Judge Arenda L. Wright Allen said on Thursday that Virginia has "arrived upon another moment in history when We The People become more inclusive, and our freedom more perfect."
According to the judge: "Gay and lesbian individuals share the same capacity as heterosexual individuals to form, preserve and celebrate loving, intimate and lasting relationships.
"Such relationships are created through the exercise of sacred, personal choices — choices, like the choices made by every other citizen, that must be free from unwarranted government interference.
"The goal and the result of this legislation is to deprive Virginia's gay and lesbian citizens of the opportunity and right to choose to celebrate, in marriage, a loving, rewarding, monogamous relationship with a partner to whom they are committed for life.
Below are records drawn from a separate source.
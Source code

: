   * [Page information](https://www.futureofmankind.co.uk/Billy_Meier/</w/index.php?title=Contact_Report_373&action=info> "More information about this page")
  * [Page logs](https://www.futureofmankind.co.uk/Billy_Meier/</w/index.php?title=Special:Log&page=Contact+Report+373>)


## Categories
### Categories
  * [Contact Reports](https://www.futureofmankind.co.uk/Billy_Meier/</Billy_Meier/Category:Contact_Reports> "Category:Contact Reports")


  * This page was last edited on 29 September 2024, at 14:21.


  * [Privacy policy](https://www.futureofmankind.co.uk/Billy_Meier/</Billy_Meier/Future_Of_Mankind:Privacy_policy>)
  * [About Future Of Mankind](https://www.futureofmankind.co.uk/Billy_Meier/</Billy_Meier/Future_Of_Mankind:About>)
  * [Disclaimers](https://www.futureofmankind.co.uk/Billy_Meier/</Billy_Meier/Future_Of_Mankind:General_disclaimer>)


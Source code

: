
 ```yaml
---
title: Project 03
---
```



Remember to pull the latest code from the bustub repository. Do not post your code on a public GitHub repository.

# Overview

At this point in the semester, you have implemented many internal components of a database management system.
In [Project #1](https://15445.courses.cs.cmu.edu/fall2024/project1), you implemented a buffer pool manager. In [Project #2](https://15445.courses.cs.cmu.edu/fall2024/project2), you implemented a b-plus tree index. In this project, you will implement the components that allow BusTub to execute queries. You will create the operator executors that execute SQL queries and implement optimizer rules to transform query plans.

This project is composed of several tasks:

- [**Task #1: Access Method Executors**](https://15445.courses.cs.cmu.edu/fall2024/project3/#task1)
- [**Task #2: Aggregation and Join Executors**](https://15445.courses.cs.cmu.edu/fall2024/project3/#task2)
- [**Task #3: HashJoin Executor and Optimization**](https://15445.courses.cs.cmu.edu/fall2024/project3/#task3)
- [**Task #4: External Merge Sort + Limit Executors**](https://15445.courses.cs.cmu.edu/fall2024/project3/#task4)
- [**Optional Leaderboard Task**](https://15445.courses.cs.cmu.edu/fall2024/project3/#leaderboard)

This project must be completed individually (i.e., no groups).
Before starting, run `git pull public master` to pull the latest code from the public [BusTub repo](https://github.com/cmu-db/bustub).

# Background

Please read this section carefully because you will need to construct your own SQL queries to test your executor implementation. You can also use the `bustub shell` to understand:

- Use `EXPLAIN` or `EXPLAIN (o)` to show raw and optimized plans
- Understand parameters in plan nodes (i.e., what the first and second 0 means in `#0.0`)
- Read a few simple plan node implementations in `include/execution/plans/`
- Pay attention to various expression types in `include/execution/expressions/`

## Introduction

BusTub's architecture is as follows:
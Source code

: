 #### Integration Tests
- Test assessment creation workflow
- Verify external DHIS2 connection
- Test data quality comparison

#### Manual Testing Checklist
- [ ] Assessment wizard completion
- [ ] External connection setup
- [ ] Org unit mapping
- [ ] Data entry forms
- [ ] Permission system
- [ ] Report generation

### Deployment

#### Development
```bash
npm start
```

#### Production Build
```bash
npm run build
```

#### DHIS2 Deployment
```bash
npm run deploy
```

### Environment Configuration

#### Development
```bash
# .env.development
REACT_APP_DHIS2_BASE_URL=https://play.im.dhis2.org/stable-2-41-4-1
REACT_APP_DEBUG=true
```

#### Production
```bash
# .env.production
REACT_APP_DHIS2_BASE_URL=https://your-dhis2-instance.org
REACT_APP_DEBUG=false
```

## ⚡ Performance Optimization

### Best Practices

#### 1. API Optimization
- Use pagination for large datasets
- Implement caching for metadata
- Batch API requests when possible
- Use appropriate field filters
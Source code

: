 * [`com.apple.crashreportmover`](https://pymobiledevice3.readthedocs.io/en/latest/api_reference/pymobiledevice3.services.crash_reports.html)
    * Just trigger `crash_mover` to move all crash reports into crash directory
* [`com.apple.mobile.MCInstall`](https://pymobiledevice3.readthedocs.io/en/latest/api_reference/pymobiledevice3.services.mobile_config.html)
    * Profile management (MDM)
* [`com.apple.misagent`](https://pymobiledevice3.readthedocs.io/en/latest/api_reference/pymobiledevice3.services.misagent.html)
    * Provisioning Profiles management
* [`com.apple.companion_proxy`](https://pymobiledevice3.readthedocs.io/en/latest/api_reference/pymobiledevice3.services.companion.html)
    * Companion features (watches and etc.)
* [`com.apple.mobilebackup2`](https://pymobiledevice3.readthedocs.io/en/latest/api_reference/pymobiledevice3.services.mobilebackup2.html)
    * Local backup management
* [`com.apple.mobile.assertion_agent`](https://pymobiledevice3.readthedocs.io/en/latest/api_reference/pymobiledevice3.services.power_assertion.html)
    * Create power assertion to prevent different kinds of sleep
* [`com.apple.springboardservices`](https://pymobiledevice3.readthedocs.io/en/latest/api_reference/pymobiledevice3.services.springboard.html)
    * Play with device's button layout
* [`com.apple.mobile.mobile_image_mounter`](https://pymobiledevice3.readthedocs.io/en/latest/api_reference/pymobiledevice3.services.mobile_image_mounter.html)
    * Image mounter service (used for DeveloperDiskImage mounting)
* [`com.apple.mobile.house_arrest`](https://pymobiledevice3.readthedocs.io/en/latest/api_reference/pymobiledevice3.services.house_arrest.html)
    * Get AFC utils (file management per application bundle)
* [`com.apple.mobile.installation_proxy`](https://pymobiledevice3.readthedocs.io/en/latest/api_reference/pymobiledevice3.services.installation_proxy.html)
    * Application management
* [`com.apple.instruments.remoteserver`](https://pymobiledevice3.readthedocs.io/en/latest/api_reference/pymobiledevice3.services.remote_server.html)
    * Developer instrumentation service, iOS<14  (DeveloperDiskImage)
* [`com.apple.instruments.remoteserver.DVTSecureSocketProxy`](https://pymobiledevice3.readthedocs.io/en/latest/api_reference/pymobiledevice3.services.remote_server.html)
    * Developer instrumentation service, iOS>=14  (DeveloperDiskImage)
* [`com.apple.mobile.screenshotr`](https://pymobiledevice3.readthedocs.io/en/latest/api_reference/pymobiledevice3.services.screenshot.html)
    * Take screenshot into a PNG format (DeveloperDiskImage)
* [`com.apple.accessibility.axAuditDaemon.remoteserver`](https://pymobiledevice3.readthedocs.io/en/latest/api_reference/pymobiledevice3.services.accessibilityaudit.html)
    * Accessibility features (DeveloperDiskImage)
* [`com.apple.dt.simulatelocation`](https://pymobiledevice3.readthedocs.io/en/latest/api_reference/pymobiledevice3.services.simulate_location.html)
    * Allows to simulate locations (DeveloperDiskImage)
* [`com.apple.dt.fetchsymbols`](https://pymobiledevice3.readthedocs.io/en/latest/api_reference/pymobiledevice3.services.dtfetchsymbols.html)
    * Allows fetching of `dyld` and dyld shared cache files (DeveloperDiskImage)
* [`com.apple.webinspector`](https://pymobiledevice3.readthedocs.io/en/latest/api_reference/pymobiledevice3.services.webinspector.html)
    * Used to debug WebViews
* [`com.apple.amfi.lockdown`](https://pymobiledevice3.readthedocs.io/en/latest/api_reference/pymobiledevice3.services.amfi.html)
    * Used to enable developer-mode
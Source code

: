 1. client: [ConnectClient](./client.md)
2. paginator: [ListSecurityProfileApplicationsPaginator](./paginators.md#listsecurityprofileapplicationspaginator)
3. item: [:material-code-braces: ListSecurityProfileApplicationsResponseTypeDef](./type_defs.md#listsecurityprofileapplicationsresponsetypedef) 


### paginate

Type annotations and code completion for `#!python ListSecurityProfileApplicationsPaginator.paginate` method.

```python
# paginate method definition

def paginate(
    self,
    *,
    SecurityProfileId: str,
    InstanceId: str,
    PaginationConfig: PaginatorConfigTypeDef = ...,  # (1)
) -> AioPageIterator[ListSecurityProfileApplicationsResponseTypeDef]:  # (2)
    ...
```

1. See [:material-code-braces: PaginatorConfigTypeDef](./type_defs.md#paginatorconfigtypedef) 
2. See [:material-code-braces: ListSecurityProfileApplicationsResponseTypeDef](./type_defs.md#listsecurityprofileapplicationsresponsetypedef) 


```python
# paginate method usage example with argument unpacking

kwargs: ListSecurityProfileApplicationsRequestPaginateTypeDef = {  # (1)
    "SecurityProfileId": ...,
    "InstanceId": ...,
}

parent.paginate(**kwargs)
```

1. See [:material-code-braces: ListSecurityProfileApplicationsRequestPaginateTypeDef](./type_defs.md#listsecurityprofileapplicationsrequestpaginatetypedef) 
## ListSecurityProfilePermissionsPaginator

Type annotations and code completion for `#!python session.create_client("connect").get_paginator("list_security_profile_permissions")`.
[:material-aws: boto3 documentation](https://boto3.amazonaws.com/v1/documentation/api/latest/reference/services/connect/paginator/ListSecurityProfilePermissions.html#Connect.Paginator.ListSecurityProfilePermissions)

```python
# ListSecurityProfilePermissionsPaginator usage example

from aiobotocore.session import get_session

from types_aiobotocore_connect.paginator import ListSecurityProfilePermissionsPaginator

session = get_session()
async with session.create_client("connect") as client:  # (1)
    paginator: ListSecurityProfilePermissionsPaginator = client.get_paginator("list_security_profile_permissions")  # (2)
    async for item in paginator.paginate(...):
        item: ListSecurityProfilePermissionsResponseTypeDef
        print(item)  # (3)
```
These results occur without furthering any legitimate state purpose," Wright Allen continued.
The ban on same-sex marriage was approved by Virginia citizens in 2006.
"We knew all along that a majority favoured the amendment. It was just a matter of getting people to the polls," had said Victoria Cobb, head of the Family Foundation, which pushed for the Virginia amendment.
"Tonight, this issue has been settled."
In Virginia, only married couples and single men and women, regardless of sexual orientation, can adopt.
A new rule to extend the right of adoption to gay couples was first proposed by former governor Tim Kaine. In 2011. His proposal was, however, rejected.
Virginia is the first state in the old confederacy - a group of southern states traditionally seen as socially conservative - to have overturn its ban.
Earlier this week, a federal judge in Kentucky - another southern state - ruled that it must recognise same-sex marriages performed elsewhere in the US.
However, the judge did not rule on the legality of same-sex marriages inside Kentucky.
Same-sex marriage is legal in other 17 countries in the US, including California, New York, New Mexico and Washington.
Obama strongly believed that marriage was possible only between a man and a woman.
"What I believe is that marriage is between a man and a woman," he said in 2004, as reported by the CNN.
However, his views on same-sex unions changed and in 2012 he said, as reported by the New York Times: "At a certain point, I've just concluded that for me personally it is important to go ahead and affirm that I think same-sex couples should be able to get married".